Supplied data:
# # #

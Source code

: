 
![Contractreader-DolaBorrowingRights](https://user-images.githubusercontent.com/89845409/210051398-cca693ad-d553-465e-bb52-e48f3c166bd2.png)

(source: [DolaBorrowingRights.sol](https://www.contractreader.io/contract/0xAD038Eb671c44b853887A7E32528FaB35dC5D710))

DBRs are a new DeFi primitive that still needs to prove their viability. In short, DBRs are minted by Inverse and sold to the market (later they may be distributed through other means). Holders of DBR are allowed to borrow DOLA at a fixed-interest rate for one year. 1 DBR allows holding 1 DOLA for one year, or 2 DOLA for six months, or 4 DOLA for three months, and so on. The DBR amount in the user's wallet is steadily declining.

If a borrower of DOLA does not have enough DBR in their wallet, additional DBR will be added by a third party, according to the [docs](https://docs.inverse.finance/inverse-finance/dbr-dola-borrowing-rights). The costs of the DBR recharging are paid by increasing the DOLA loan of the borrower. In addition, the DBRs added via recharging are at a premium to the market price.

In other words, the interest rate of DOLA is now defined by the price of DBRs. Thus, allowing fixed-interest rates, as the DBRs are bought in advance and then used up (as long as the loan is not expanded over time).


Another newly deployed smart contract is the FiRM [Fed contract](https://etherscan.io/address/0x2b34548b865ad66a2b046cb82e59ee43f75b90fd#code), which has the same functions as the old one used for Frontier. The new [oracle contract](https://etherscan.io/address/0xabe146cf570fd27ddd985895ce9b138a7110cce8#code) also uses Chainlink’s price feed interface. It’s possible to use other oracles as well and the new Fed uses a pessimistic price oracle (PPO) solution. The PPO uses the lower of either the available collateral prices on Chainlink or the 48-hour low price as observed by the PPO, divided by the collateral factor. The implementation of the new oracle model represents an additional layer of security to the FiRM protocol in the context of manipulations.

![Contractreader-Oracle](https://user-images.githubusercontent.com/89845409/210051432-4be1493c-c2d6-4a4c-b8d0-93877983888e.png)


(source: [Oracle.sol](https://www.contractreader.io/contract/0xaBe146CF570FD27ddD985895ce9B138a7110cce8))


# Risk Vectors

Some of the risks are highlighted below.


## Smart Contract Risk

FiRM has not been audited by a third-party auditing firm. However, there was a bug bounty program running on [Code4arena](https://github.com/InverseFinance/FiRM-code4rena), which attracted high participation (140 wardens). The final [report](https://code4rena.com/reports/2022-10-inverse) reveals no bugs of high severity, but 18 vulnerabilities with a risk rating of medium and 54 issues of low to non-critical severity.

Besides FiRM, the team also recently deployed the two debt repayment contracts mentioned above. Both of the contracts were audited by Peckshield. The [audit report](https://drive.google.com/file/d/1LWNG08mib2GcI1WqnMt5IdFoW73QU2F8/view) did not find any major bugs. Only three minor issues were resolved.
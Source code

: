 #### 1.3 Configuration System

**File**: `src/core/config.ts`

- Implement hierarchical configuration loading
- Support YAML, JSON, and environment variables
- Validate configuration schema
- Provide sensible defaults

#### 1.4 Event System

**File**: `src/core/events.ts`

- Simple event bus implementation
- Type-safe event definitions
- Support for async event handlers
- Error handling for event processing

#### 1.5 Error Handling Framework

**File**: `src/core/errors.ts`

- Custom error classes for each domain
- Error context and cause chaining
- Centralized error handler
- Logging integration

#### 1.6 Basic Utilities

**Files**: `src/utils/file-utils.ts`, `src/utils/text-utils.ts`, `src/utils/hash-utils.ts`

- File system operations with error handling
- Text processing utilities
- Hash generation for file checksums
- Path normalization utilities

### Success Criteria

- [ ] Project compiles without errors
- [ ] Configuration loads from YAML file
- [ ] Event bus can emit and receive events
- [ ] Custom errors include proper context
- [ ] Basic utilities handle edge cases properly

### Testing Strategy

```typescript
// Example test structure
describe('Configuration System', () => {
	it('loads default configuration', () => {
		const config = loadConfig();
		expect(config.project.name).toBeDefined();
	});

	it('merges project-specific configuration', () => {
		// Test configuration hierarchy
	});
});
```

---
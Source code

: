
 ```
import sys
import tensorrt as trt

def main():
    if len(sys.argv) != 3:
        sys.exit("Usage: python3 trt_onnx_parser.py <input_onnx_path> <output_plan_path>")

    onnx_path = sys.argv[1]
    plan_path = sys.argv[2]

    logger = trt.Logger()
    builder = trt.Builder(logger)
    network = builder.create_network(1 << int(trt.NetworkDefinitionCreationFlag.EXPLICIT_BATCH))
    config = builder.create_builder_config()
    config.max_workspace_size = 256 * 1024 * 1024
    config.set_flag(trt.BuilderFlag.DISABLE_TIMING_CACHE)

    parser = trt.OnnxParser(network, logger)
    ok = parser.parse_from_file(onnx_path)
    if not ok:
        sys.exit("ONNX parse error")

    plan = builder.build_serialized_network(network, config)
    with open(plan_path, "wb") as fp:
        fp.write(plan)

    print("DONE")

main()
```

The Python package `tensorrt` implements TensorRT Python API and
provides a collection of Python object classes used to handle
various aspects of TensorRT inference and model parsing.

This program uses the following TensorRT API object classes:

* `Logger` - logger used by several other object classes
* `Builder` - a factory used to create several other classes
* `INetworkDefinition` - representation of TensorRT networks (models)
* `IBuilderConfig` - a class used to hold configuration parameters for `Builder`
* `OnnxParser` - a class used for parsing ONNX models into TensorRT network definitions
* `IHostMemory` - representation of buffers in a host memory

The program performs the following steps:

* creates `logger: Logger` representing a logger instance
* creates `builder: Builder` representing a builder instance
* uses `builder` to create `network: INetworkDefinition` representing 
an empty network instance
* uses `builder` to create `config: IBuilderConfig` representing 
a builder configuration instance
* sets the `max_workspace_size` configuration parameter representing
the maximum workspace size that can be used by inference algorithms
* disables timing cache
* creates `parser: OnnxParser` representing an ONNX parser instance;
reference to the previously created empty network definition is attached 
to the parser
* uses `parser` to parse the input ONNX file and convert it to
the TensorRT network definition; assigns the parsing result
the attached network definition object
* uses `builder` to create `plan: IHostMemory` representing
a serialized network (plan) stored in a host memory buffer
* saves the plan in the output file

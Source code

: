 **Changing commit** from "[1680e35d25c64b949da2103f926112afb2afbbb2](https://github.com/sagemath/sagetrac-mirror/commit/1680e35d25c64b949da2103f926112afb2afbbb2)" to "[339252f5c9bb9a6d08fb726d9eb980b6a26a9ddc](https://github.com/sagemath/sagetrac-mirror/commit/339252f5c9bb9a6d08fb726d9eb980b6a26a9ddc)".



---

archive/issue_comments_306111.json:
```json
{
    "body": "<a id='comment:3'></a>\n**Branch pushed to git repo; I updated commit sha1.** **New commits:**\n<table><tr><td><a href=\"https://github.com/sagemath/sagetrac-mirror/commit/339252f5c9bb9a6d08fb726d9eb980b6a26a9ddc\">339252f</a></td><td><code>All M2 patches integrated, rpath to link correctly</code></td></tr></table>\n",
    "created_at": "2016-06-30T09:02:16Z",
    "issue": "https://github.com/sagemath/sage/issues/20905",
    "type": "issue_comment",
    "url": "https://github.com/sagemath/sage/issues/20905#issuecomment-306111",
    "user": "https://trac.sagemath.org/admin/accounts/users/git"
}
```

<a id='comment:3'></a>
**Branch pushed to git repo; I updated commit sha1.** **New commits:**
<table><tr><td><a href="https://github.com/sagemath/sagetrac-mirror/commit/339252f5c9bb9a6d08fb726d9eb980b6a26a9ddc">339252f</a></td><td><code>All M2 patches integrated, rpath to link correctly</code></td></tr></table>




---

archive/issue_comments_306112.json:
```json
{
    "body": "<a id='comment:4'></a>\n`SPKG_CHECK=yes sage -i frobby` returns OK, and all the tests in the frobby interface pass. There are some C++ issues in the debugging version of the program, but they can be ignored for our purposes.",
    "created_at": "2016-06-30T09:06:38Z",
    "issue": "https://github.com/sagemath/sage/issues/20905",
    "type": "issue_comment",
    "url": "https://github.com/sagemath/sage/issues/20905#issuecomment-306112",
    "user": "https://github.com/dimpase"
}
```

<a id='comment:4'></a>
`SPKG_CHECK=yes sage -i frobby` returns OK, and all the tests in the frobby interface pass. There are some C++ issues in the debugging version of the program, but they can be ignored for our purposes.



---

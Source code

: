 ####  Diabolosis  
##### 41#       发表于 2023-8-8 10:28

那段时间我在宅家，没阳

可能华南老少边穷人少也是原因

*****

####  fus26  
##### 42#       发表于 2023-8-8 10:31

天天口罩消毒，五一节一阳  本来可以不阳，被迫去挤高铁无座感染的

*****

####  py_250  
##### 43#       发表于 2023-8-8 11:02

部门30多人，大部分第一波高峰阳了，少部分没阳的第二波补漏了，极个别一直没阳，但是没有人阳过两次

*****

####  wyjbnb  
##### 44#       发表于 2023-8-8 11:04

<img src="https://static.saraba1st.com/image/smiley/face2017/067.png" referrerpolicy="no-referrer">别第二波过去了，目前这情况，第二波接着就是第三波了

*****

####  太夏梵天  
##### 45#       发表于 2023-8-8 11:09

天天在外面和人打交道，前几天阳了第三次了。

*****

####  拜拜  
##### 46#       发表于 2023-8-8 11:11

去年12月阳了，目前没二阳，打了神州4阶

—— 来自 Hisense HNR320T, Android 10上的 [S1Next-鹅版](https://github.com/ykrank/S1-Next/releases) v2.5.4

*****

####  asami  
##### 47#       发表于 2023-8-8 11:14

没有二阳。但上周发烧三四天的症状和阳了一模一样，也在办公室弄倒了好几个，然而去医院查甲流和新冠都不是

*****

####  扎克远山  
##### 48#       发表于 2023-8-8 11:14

# # #

Problem to work on:
Please find every line in the listing that holds the string "issuecomment" and copy it.

Result of the task:
    "url": "https://github.com/sagemath/sage/issues/20905#issuecomment-306111",
    "url": "https://github.com/sagemath/sage/issues/20905#issuecomment-306112",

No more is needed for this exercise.